Dès l'avant-propos, elle prend le parti de tutoyer le lecteur et cela peut surprendre. On se dit toutefois que le livre s'adresse aussi aux lecteurs plus jeunes et que, compte tenu du sujet, cette approche directe est plus engageante auprès d'un tel public. En fait, au fil des chapitres, le lecteur peut s'imaginer en conversation avec l'auteure et le tutoiement paraît donc approprié.
Plutôt que de disséquer les mots comme le ferait un livre classique traitant d'étymologie,
Florence Deville-Patte a choisi de les aborder de manière beaucoup plus simple, voire ludique. Pour ce faire, elle distille de nombreux détails et anecdotes, glanés au fil de ses recherches et de ses lectures, de toute évidence exhaustives, mais aussi de sa vie personnelle et de ses voyages. Elle avoue d'ailleurs qu'elle révèle beaucoup d'elle-même à travers ce livre, suggérant que si le mot étymautobiographie (traité d'étymologie et récit autobiographique) existait, il serait le terme le plus approprié pour qualifier son ouvrage.
Prenons le mot Anomalie, un mot tout à fait anodin de prime abord. Plutôt que d'en exposer simplement la racine, l'auteur nous explique que chez les grecs anciens ce mot pouvait par exemple désigner un épi de blé (ou une mèche de cheveux) qui avait poussé de travers, et donc pas aligné. Et pour mieux illustrer son propos, nous voici avec elle à la douane de Rabat où elle réceptionnait un colis de France ! L'anecdote est cocasse et fait mouche, car le lecteur perçoit ainsi tout ce que peut évoquer un simple mot.
Tous les mots sont abordés de la même façon. La racine, qu'elle soit grecque, latine, sanskrit, indo-européenne ou autre, est expliquée voire déconstruite, avec toutes les déclinaisons possibles, en plusieurs langues si nécessaire. On découvre ainsi la richesse de la langue des anciens grecs, romains, mésopotamiens ou phéniciens : « certaines racines ont 2 images, un peu Jekyll et un peu Hyde ».
Le lecteur est lancé sur un jeu de piste, l'auteure le mettant parfois au défi à la fin d'un chapitre : « Quand aux colonnes d'Hercule…. Mais au fait où sont-elles ? Cherche un peu pour voir »…. Si tu passes un jour à Rome, cette colonne (Trajane) vaut le détour ». « Si je te dis la monnaie et le monument, tu me répondras sans aucun doute, je ne vois pas le rapport… Il y en a pourtant un, cherche du côté du Temple de Junon Moneta ». Les indices sont là et le lecteur un peu curieux peut poursuivre ses propres recherches.

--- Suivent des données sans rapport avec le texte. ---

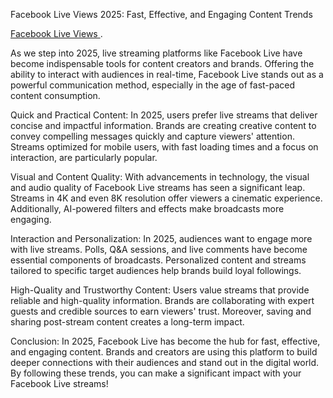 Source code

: Facebook Live Views 2025: Fast, Effective, and Engaging Content Trends

[Facebook Live Views ](https://4kviews.com/).

As we step into 2025, live streaming platforms like Facebook Live have become indispensable tools for content creators and brands. Offering the ability to interact with audiences in real-time, Facebook Live stands out as a powerful communication method, especially in the age of fast-paced content consumption.

Quick and Practical Content:
In 2025, users prefer live streams that deliver concise and impactful information. Brands are creating creative content to convey compelling messages quickly and capture viewers' attention. Streams optimized for mobile users, with fast loading times and a focus on interaction, are particularly popular.

Visual and Content Quality:
With advancements in technology, the visual and audio quality of Facebook Live streams has seen a significant leap. Streams in 4K and even 8K resolution offer viewers a cinematic experience. Additionally, AI-powered filters and effects make broadcasts more engaging.

Interaction and Personalization:
In 2025, audiences want to engage more with live streams. Polls, Q&A sessions, and live comments have become essential components of broadcasts. Personalized content and streams tailored to specific target audiences help brands build loyal followings.

High-Quality and Trustworthy Content:
Users value streams that provide reliable and high-quality information. Brands are collaborating with expert guests and credible sources to earn viewers' trust. Moreover, saving and sharing post-stream content creates a long-term impact.

Conclusion:
In 2025, Facebook Live has become the hub for fast, effective, and engaging content. Brands and creators are using this platform to build deeper connections with their audiences and stand out in the digital world. By following these trends, you can make a significant impact with your Facebook Live streams!
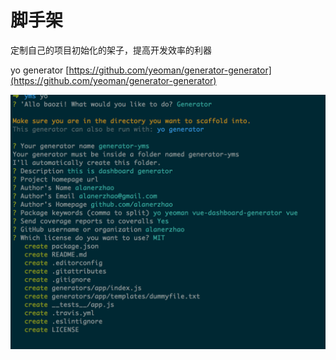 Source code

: # 脚手架

定制自己的项目初始化的架子，提高开发效率的利器

yo generator [https://github.com/yeoman/generator-generator](https://github.com/yeoman/generator-generator)

![](/assets/yo.png)

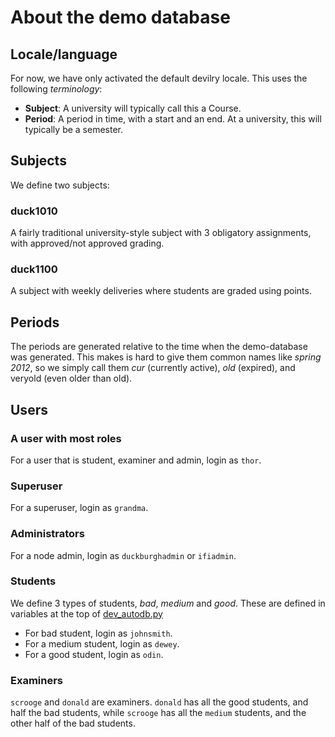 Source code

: # About the demo database

## Locale/language
For now, we have only activated the default devilry locale. This uses the following _terminology_:

- **Subject**: A university will typically call this a Course.
- **Period**: A period in time, with a start and an end. At a university, this will typically be a semester.


## Subjects
We define two subjects:

### duck1010
A fairly traditional university-style subject with 3 obligatory assignments,
with approved/not approved grading.

### duck1100
A subject with weekly deliveries where students are graded using points.


## Periods
The periods are generated relative to the time when the demo-database was
generated. This makes is hard to give them common names like _spring 2012_, so
we simply call them _cur_ (currently active), _old_ (expired), and veryold (even older
than old).


## Users

### A user with most roles
For a user that is student, examiner and admin, login as ``thor``.


### Superuser
For a superuser, login as ``grandma``.

### Administrators
For a node admin, login as ``duckburghadmin`` or ``ifiadmin``.

### Students
We define 3 types of students, _bad_, _medium_ and _good_. These are defined in
variables at the top of [dev_autodb.py](dev_autodb.py)

- For bad student, login as ``johnsmith``.
- For a medium student, login as ``dewey``.
- For a good student, login as ``odin``.

### Examiners
``scrooge`` and ``donald`` are examiners. ``donald`` has all the good students,
and half the bad students, while ``scrooge`` has all the ``medium`` students,
and the other half of the bad students.
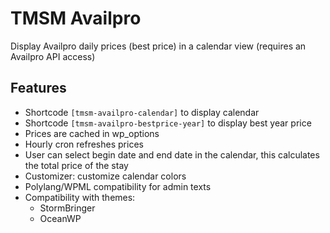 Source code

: TMSM Availpro
=================

Display Availpro daily prices (best price) in a calendar view (requires an Availpro API access)

Features
-----------


* Shortcode `[tmsm-availpro-calendar]` to display calendar
* Shortcode `[tmsm-availpro-bestprice-year]` to display best year price
* Prices are cached in wp_options
* Hourly cron refreshes prices
* User can select begin date and end date in the calendar, this calculates the total price of the stay
* Customizer: customize calendar colors
* Polylang/WPML compatibility for admin texts
* Compatibility with themes:
    * StormBringer
    * OceanWP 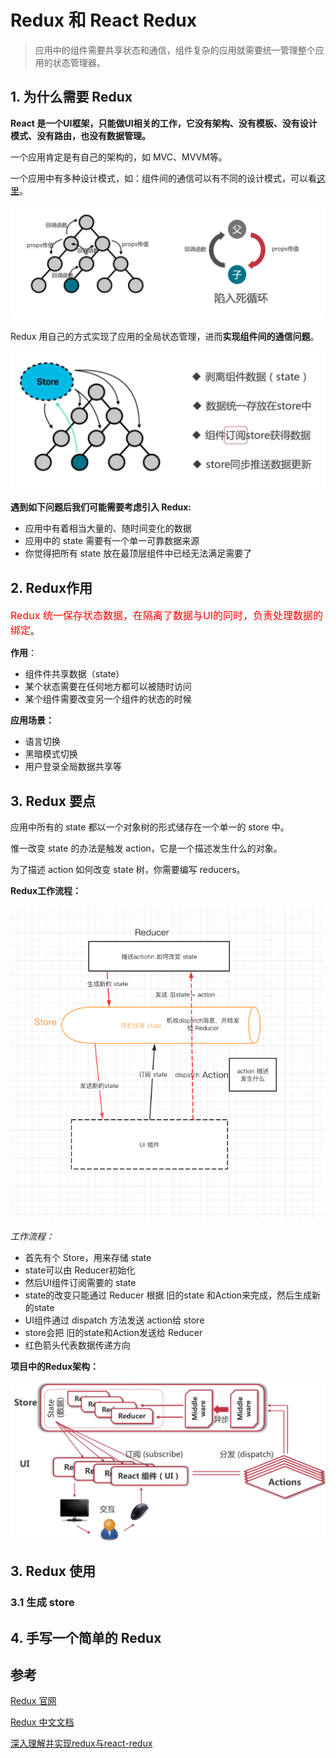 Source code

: # Redux 和 React Redux

> 应用中的组件需要共享状态和通信，组件复杂的应用就需要统一管理整个应用的状态管理器。

## 1. 为什么需要 Redux

**React 是一个UI框架，只能做UI相关的工作，它没有架构、没有模板、没有设计模式、没有路由，也没有数据管理。**

一个应用肯定是有自己的架构的，如 MVC、MVVM等。

一个应用中有多种设计模式，如：组件间的通信可以有不同的设计模式，可以看[这里]()。

![react组件间通信](../_media/react_message.png)

Redux 用自己的方式实现了应用的全局状态管理，进而**实现组件间的通信问题**。

![react组件间通信](../_media/react_redux_message.png)

**遇到如下问题后我们可能需要考虑引入 Redux:**

- 应用中有着相当大量的、随时间变化的数据
- 应用中的 state 需要有一个单一可靠数据来源
- 你觉得把所有 state 放在最顶层组件中已经无法满足需要了

## 2. Redux作用

<span style="color: #ff0000; font-size: 16px;">Redux 统一保存状态数据，在隔离了数据与UI的同时，负责处理数据的绑定</span>。

**作用**：

- 组件件共享数据（state）
- 某个状态需要在任何地方都可以被随时访问
- 某个组件需要改变另一个组件的状态的时候

**应用场景：**

- 语言切换
- 黑暗模式切换
- 用户登录全局数据共享等

## 3. Redux 要点

应用中所有的 state 都以一个对象树的形式储存在一个单一的 store 中。

惟一改变 state 的办法是触发 action，它是一个描述发生什么的对象。

为了描述 action 如何改变 state 树，你需要编写 reducers。

**Redux工作流程：**

![react组件间通信](../_media/react_redux_flow.png)

*工作流程：*

- 首先有个 Store，用来存储 state
- state可以由 Reducer初始化
- 然后UI组件订阅需要的 state
- state的改变只能通过 Reducer 根据 旧的state 和Action来完成，然后生成新的state
- UI组件通过 dispatch 方法发送 action给 store
- store会把 旧的state和Action发送给 Reducer
- 红色箭头代表数据传递方向

**项目中的Redux架构：**

![react组件间通信](../_media/react_redux_flow_project.png)

## 3. Redux 使用

### 3.1 生成 store


## 4. 手写一个简单的 Redux

## 参考

[Redux 官网](https://redux.js.org/api/api-reference)

[Redux 中文文档](https://cn.redux.js.org/)

[深入理解并实现redux与react-redux](https://blog.naice.me/article/5d1dc7f012455e43083aabda)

Page après page, les mots sont décryptés à grand renfort de détails destinés à capter l'attention du lecteur et à lui prouver que l'étymologie est tout sauf rébarbative. On part ainsi dans des jardins en Lorraine, puis on se retrouve dans un salon de beauté avec Denise, la marraine très coquette de
Florence Deville-Patte. le mot Babel est même prétexte à mentionner la scène mythique de la cuisine des Tontons Flingueurs et les savoureux dialogues de
Michel Audiard ! « Et la taulière, une blonde comac…. Comment qu'elle s'appelait nom de Dieu ? »
Ce livre d'environ 200 pages à la présentation gaie et très soignée est vraiment surprenant. Chaque chapitre (un par mot choisi) se savoure et permet au lecteur de redécouvrir la richesse des mots auxquels il ne prêtait parfois plus très attention.
Pour qu'une langue reste belle, il faut en cultiver les mots…..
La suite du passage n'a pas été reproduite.